Wherever the word "begin" appears in a line of the data, that line should be copied.

[Collected data]
*** Block opens ***
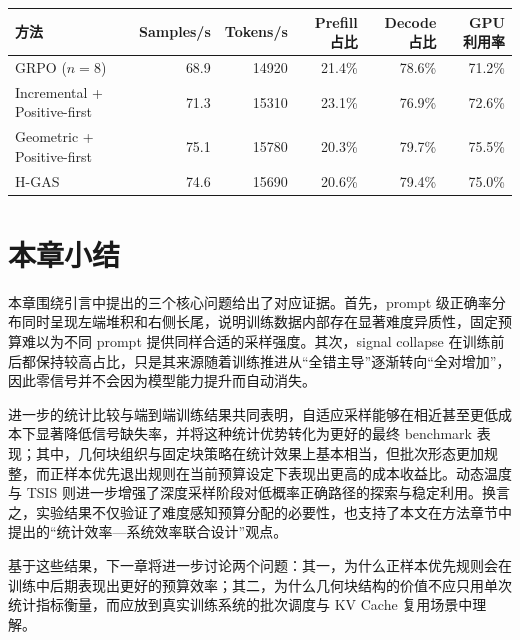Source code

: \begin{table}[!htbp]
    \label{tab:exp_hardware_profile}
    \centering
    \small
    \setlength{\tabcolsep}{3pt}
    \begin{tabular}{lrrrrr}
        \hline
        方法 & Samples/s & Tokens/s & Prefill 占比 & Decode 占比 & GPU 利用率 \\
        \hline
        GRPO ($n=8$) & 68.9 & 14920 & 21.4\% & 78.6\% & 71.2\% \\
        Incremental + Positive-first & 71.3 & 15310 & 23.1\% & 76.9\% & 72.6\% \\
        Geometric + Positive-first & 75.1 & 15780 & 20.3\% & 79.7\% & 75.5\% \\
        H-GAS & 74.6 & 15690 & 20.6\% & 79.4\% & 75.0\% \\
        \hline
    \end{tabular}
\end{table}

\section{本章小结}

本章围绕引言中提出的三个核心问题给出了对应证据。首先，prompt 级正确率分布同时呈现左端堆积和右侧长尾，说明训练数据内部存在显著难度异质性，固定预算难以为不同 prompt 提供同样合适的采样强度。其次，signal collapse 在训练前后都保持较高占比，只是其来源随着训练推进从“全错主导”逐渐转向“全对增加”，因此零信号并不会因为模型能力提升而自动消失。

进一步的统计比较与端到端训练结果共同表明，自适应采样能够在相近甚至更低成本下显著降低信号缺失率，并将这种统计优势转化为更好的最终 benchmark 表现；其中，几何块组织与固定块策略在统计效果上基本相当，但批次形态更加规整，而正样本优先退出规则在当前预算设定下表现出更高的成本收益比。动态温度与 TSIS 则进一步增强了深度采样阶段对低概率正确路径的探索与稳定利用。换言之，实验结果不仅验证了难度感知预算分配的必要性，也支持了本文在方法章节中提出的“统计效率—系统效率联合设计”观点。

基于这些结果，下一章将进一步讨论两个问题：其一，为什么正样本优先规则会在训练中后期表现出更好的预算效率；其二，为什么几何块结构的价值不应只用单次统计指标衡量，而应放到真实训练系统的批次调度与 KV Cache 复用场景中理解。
*** Block closes ***
• Solution to this task:
: \begin{table}[!htbp]
    \begin{tabular}{lrrrrr}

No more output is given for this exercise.